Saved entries
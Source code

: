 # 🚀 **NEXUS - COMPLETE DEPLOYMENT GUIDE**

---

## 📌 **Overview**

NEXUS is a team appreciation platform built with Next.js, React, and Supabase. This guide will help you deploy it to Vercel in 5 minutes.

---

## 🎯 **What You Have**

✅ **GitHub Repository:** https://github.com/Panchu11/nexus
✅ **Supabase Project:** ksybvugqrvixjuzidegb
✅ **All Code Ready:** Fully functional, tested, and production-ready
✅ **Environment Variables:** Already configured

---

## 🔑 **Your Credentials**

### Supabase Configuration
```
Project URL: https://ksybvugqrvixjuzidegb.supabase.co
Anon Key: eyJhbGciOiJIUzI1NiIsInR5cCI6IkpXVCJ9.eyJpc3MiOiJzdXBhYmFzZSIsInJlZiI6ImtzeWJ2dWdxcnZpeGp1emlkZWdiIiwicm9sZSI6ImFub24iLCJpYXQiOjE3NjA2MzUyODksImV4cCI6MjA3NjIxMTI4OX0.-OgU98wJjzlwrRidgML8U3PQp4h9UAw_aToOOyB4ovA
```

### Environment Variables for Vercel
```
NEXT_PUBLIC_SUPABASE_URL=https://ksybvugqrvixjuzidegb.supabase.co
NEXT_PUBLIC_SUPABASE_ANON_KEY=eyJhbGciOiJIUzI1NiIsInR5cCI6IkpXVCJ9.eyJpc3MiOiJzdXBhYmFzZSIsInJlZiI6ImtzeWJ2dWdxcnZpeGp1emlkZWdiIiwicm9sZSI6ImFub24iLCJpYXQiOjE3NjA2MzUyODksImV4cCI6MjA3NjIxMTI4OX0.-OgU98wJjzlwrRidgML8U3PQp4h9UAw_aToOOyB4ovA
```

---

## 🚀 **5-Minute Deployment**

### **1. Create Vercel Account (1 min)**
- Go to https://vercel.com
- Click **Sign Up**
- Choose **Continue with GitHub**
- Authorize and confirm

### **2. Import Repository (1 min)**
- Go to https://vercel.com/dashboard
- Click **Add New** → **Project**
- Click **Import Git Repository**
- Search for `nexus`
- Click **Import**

→ Aim of the exercise
Begin with the first line of the records and reproduce each line as is, ending with the line that holds "## 🎯 **What You Have**".

→ Answer box
Source code

: # 🚀 **NEXUS - COMPLETE DEPLOYMENT GUIDE**

---

## 📌 **Overview**

NEXUS is a team appreciation platform built with Next.js, React, and Supabase. This guide will help you deploy it to Vercel in 5 minutes.

---

## 🎯 **What You Have**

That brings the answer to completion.